#### [Problem description]
From the records below, extract only the lines running from the line with "The power of" to the line with "from any source", both lines included, reproducing them exactly.

#### [Excerpted data]
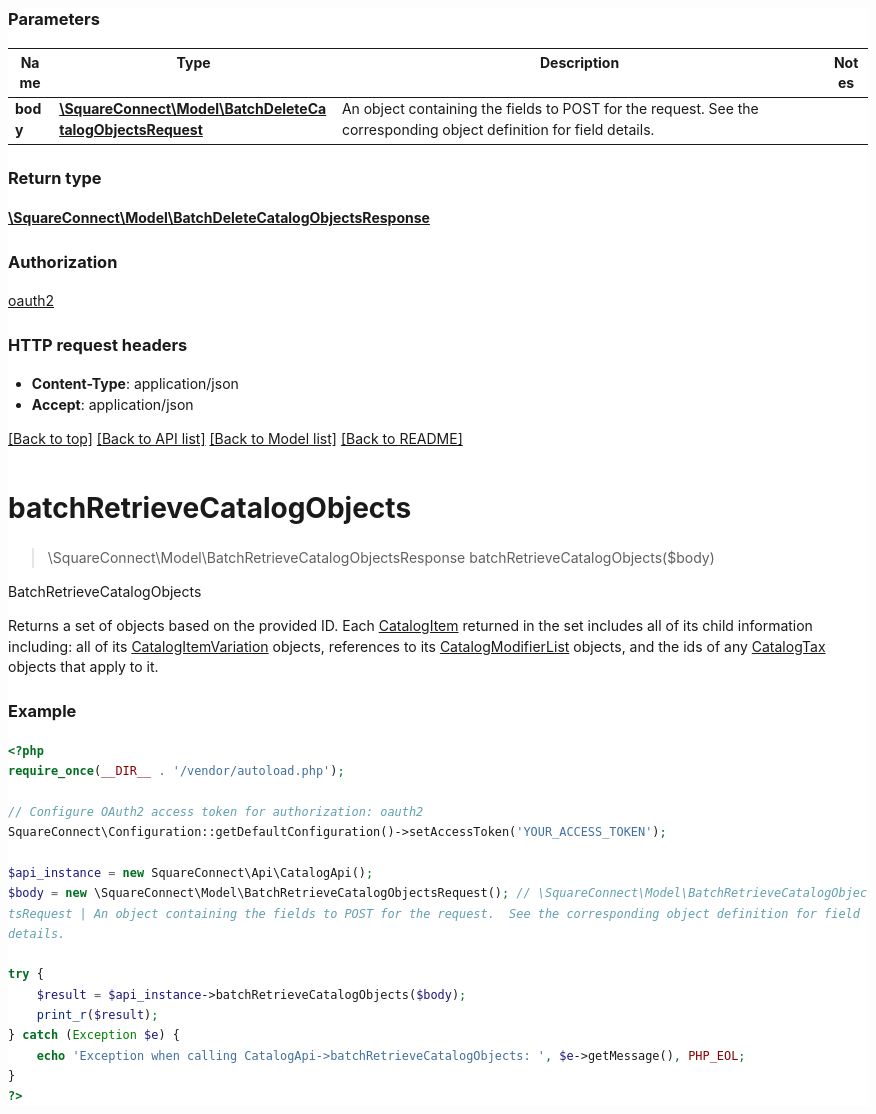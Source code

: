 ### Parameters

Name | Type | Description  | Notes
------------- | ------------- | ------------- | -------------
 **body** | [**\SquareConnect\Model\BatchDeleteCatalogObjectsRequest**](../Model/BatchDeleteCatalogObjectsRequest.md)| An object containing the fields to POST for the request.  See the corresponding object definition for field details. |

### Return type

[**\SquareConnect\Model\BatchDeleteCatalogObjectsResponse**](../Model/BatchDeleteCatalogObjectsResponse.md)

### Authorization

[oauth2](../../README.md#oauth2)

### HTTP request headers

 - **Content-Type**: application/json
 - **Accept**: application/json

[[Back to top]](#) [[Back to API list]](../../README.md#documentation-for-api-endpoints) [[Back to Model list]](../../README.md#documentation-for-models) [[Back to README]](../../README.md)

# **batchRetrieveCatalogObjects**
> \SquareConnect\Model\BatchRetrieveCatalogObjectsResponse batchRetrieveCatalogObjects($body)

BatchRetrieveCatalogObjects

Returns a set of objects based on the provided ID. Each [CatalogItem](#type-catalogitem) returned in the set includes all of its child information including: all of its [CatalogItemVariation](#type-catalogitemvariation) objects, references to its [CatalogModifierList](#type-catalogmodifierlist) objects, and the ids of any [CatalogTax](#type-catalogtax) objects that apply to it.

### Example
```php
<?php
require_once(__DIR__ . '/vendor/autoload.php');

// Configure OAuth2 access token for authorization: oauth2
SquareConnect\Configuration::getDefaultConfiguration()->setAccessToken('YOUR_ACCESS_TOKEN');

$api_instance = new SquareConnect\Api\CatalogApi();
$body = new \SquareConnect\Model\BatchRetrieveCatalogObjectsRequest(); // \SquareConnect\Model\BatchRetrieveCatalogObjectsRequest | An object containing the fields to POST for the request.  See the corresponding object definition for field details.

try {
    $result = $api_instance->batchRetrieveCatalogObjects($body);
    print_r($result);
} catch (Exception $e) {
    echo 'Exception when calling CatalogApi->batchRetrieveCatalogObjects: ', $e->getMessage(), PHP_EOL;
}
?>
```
--
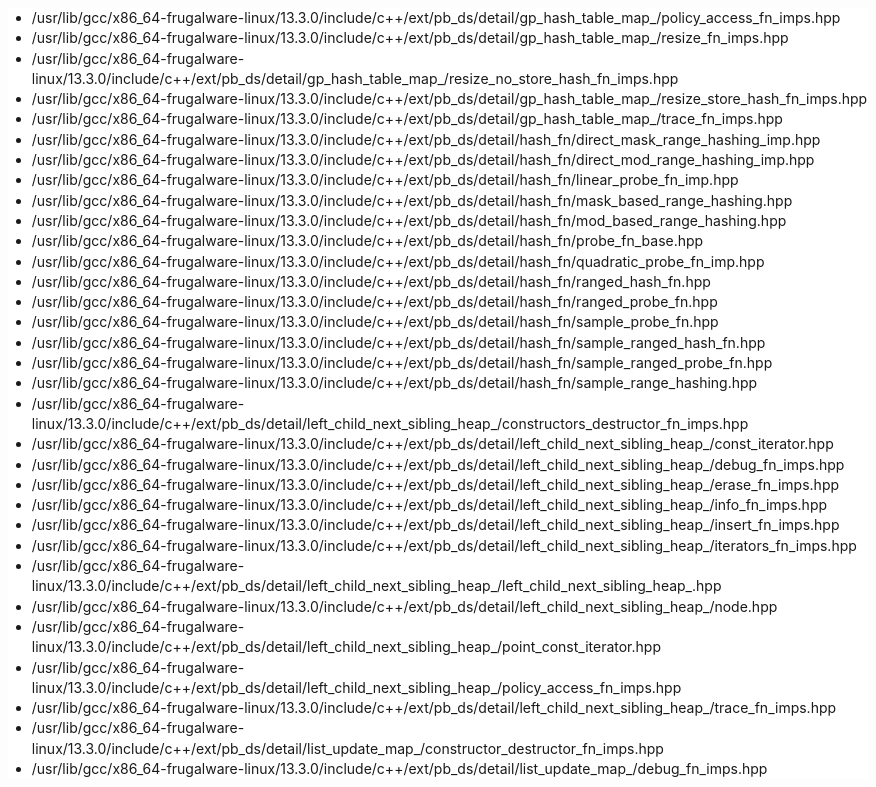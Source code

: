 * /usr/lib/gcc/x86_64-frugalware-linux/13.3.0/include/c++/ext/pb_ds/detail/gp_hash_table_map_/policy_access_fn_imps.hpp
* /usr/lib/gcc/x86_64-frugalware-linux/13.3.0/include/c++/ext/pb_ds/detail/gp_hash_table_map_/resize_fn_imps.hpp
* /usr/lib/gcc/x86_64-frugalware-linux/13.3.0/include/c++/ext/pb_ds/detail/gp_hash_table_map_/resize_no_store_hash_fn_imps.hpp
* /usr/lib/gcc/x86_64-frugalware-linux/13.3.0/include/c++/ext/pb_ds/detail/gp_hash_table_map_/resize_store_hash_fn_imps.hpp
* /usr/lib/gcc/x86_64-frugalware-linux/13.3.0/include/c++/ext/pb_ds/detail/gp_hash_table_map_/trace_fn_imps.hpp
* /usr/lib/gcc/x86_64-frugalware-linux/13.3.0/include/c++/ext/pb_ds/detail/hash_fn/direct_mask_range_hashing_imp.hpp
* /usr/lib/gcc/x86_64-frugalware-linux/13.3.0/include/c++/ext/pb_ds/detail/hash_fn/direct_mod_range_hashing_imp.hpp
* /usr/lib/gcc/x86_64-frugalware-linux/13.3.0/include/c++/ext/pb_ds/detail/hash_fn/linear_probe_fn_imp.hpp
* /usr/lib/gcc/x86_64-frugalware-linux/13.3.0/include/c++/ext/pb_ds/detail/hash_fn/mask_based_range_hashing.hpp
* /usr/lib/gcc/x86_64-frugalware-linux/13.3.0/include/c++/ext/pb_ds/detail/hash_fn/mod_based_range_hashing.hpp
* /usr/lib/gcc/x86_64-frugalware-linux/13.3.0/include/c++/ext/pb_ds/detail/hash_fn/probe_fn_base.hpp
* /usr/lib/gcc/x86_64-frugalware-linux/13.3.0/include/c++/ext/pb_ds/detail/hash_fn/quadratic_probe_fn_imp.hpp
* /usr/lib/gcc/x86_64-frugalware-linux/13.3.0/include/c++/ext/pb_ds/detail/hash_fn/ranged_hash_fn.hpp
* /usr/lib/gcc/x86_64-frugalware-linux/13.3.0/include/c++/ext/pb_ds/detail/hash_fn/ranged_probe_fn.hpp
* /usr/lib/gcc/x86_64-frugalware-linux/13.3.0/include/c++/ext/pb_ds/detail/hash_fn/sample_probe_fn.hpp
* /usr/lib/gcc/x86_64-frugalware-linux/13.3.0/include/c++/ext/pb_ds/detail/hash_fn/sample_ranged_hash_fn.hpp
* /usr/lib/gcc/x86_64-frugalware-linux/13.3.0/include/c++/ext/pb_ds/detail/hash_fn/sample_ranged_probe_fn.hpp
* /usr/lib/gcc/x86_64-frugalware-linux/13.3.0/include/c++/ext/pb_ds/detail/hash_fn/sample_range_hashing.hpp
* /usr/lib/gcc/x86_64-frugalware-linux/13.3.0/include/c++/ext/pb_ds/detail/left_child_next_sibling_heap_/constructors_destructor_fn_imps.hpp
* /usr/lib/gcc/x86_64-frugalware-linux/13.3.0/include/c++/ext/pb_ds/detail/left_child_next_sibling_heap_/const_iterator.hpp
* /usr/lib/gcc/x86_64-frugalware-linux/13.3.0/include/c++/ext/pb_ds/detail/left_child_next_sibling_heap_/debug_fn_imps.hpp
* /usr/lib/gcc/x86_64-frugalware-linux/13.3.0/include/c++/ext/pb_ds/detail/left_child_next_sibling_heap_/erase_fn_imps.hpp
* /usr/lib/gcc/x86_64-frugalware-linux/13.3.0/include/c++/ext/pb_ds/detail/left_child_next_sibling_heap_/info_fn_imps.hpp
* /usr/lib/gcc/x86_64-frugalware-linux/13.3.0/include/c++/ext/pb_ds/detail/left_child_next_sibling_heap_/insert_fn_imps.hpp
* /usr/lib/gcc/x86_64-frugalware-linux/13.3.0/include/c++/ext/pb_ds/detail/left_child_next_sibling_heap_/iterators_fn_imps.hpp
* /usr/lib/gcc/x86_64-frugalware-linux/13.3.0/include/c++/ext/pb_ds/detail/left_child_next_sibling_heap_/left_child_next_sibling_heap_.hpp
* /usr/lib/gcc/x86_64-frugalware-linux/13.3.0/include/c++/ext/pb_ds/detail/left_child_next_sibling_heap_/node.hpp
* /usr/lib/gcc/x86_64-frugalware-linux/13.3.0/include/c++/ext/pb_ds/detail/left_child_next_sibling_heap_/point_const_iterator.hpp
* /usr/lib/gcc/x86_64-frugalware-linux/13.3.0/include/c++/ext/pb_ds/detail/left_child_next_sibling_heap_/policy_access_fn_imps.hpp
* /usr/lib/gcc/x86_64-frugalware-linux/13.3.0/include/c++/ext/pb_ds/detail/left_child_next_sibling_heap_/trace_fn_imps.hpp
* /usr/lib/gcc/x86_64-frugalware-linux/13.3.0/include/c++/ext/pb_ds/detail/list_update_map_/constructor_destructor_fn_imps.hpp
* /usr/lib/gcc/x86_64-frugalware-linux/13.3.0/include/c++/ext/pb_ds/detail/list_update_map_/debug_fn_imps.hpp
...
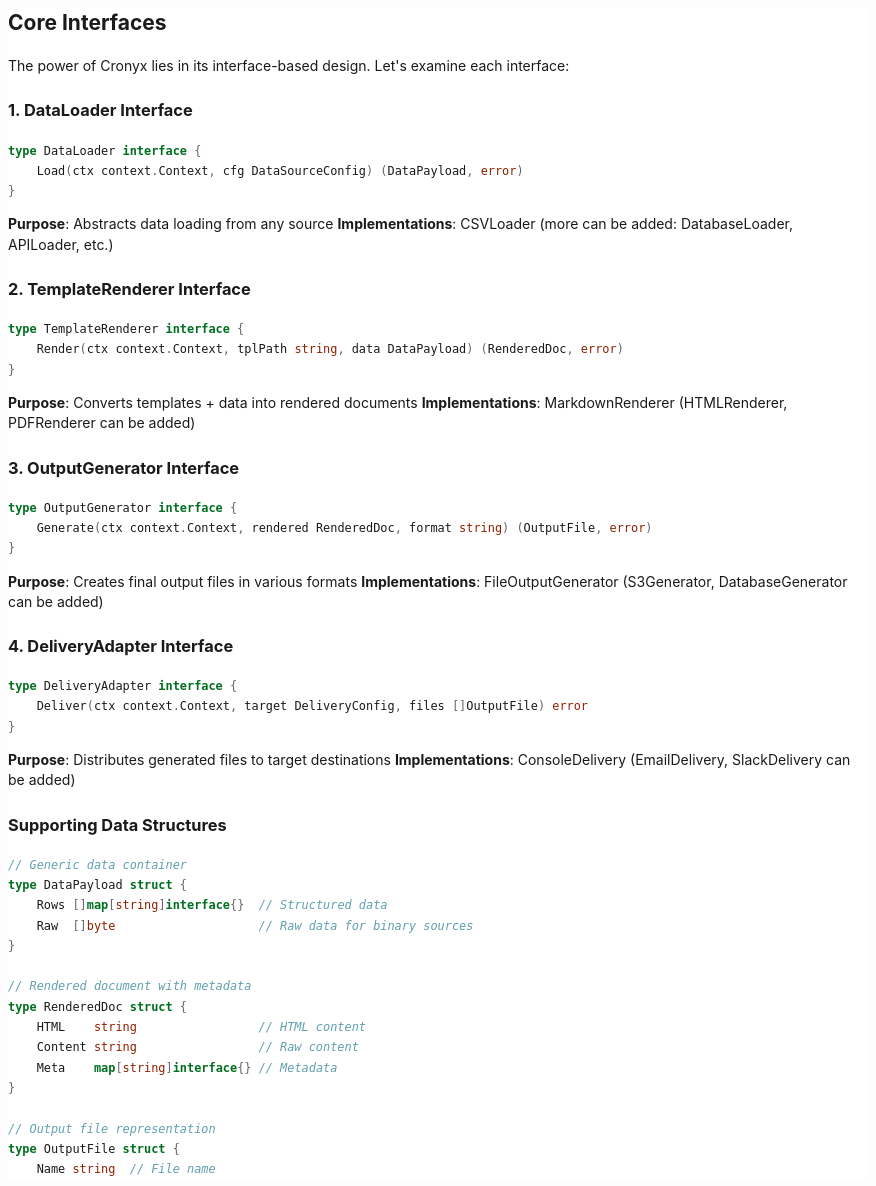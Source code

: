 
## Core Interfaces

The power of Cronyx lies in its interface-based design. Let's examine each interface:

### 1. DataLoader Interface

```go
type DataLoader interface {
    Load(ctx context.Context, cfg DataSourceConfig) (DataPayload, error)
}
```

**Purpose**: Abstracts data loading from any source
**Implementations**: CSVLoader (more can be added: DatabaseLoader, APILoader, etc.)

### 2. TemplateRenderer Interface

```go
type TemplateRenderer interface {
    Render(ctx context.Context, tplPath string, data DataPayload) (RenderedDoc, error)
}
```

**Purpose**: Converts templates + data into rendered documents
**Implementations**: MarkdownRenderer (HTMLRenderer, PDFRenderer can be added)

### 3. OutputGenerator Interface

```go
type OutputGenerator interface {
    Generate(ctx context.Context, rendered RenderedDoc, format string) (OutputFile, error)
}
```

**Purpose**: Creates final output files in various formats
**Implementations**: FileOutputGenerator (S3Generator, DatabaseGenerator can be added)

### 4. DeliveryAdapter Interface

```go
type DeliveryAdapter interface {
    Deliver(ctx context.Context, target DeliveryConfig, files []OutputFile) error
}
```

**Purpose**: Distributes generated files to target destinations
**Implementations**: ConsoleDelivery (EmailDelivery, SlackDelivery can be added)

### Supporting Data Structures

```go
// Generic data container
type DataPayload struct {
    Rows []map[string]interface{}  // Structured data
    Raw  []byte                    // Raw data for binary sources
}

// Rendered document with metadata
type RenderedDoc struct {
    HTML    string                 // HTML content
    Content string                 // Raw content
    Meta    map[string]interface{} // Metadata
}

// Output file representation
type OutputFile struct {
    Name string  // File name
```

#### [Result]
The power of Cronyx lies in its interface-based design. Let's examine each interface:

### 1. DataLoader Interface

```go
type DataLoader interface {
    Load(ctx context.Context, cfg DataSourceConfig) (DataPayload, error)
}
```

**Purpose**: Abstracts data loading from any source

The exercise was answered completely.